*** Data for analysis

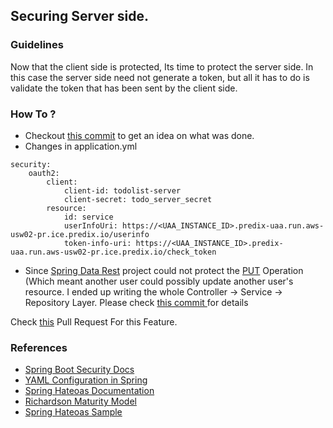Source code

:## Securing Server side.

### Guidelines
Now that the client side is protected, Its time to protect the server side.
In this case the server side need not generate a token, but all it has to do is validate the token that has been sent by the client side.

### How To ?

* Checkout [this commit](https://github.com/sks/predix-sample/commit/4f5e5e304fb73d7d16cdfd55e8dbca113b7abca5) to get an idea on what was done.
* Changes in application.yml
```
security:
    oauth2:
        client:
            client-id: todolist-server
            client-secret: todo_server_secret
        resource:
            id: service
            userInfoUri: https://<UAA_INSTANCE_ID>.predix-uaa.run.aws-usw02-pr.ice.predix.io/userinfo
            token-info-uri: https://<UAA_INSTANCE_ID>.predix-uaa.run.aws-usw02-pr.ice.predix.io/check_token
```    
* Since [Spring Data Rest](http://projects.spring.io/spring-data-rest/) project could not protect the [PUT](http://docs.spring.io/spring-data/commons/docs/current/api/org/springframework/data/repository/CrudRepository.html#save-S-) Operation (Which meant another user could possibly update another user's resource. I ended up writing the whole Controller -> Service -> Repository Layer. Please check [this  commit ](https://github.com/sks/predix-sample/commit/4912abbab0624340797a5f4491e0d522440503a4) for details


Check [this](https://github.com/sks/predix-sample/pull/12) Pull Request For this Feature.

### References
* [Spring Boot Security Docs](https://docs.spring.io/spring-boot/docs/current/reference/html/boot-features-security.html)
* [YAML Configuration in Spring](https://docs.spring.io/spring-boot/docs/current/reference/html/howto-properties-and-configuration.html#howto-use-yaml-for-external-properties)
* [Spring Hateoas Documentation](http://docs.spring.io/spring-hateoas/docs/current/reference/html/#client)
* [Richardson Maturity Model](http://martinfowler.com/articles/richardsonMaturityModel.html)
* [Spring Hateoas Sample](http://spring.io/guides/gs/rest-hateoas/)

******
*** Data for analysis

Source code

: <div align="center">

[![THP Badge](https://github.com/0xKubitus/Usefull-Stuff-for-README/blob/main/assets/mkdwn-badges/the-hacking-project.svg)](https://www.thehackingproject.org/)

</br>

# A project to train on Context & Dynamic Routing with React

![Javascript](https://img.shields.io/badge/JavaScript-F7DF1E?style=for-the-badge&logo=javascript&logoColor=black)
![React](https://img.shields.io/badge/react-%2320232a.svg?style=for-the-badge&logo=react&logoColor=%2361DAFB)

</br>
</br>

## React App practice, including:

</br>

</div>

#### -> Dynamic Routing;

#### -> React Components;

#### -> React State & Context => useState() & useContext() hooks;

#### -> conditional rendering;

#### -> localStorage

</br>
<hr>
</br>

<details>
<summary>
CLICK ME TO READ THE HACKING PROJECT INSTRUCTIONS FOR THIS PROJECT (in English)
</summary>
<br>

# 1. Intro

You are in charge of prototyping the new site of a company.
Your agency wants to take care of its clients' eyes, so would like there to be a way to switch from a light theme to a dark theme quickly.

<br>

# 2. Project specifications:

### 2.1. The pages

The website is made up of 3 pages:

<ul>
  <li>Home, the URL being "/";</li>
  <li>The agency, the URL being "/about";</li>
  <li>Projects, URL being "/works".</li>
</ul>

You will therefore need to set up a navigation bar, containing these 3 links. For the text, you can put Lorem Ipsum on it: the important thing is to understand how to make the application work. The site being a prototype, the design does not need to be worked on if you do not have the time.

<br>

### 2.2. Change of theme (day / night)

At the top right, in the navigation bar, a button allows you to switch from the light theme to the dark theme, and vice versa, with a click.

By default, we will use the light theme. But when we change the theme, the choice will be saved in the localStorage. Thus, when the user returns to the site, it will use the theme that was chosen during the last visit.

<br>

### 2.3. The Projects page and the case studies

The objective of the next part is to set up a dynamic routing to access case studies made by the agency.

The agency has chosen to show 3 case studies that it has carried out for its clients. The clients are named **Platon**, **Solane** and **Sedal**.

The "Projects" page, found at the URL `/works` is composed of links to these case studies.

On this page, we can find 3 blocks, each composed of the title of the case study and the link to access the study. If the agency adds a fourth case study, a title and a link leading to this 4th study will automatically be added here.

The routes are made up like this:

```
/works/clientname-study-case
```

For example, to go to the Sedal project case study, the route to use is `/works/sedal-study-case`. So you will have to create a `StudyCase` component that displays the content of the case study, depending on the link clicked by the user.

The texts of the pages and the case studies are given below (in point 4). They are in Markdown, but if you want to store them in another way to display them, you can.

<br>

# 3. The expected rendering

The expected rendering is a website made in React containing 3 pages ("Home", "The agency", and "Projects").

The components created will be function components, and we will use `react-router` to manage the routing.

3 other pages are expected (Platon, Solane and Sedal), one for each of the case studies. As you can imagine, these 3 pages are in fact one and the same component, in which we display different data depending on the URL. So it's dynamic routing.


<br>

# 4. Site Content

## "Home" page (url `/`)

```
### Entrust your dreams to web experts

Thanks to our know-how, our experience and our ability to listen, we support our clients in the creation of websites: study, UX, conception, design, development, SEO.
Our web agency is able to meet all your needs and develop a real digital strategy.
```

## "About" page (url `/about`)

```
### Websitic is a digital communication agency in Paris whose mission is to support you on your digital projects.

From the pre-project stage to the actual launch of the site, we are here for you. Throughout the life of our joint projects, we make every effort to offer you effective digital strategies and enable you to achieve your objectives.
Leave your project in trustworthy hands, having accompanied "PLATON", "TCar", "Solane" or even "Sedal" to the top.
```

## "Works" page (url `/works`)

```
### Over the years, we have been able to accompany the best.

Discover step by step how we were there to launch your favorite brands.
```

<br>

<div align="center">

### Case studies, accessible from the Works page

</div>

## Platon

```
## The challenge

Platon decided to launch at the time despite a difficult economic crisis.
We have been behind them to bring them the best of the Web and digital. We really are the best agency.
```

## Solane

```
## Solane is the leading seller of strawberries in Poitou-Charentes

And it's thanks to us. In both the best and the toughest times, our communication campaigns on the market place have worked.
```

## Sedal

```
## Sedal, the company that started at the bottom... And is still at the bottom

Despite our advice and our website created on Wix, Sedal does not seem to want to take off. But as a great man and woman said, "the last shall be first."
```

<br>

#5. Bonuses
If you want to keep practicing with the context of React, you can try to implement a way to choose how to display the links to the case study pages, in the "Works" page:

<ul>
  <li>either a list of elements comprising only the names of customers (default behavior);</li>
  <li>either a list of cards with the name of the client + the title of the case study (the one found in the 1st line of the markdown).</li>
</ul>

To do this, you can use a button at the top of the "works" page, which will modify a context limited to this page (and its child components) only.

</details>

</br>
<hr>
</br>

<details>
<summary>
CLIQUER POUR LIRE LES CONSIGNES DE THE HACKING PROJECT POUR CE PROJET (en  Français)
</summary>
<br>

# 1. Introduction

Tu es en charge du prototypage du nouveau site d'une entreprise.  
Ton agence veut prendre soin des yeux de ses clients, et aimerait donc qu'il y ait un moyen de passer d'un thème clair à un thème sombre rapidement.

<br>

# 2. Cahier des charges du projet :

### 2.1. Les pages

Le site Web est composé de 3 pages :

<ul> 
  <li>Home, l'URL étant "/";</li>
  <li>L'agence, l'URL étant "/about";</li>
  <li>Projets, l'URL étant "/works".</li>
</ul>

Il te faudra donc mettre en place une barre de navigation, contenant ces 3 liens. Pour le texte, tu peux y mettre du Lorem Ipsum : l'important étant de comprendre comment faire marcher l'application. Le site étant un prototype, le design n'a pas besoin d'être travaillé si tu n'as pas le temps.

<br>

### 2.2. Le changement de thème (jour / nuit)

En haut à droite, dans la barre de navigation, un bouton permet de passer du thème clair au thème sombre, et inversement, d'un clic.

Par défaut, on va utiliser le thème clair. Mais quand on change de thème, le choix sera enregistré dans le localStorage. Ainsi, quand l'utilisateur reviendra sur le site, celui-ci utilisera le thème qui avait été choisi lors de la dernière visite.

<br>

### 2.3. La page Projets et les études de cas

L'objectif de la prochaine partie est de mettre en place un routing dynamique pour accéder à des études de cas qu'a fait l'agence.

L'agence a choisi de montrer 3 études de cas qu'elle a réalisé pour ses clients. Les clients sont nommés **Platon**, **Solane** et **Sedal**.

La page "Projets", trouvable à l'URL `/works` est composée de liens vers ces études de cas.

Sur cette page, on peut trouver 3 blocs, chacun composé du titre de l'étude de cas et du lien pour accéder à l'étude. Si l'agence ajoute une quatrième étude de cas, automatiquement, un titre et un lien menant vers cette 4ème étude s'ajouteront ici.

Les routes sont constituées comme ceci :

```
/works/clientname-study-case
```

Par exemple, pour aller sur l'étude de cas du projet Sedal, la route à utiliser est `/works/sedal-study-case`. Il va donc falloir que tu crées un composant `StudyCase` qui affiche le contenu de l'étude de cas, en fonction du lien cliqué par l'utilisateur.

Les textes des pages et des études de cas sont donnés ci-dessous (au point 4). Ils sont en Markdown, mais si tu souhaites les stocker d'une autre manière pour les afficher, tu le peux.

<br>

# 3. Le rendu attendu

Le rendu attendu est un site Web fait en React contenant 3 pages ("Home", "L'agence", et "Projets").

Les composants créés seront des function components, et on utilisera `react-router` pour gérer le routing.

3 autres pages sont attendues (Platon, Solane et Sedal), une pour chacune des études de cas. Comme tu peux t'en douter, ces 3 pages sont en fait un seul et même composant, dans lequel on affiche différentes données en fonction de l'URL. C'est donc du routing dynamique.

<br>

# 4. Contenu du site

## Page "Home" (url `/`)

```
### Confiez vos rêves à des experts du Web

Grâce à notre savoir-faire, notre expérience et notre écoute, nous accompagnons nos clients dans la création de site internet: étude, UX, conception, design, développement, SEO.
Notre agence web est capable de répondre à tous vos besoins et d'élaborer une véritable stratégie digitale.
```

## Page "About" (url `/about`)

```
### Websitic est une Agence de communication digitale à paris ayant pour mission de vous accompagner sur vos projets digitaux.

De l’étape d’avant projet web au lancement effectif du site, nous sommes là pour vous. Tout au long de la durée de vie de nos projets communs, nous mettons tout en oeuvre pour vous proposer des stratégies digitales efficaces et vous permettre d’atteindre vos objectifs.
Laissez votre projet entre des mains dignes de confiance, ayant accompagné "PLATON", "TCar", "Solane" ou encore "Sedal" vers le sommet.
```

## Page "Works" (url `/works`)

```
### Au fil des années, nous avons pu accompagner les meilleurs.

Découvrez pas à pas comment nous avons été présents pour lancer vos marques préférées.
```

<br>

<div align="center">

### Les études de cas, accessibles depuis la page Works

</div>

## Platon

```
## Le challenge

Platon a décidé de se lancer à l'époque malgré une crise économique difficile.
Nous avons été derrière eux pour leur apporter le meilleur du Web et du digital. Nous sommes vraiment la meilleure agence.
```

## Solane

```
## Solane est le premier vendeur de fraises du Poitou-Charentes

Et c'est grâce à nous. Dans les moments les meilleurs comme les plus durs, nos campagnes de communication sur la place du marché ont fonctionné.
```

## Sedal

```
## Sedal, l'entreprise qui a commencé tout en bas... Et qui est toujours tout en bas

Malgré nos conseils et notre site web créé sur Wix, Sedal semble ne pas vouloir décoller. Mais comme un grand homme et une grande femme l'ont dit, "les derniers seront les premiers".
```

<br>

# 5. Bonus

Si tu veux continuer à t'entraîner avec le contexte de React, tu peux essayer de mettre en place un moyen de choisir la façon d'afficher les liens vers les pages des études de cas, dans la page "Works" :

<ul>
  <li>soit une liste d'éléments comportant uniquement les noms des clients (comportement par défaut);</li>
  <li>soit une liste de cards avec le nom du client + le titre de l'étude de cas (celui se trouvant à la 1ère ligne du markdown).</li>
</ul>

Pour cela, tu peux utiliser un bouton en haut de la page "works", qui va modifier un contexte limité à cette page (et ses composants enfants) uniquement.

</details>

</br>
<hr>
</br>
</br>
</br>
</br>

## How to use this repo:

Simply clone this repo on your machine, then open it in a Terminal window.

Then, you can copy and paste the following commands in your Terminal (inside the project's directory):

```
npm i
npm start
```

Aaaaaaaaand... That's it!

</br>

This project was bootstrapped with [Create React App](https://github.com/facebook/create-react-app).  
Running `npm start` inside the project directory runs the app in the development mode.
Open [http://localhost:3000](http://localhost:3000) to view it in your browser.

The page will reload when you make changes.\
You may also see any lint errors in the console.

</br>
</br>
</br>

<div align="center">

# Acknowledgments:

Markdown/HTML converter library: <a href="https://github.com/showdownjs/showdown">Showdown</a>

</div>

******
*** Data for analysis

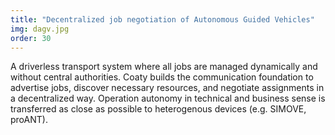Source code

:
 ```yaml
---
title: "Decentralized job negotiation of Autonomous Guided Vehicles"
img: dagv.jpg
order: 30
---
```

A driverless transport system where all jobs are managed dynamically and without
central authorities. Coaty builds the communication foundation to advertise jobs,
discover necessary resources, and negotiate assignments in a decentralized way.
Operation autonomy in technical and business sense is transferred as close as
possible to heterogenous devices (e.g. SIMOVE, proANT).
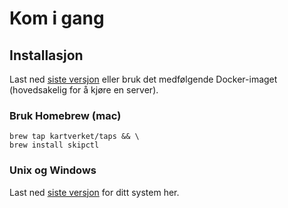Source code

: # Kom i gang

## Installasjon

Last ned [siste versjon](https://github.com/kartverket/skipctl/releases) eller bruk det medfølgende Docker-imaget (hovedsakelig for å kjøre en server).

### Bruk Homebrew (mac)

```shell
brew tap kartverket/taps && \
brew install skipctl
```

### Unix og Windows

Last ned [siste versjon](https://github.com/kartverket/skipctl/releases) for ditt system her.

******

» **Work to be completed**: Whenever a line in the data holds "versjon", copy that line.

» **Result of this task**:
Last ned [siste versjon](https://github.com/kartverket/skipctl/releases) eller bruk det medfølgende Docker-imaget (hovedsakelig for å kjøre en server).
Last ned [siste versjon](https://github.com/kartverket/skipctl/releases) for ditt system her.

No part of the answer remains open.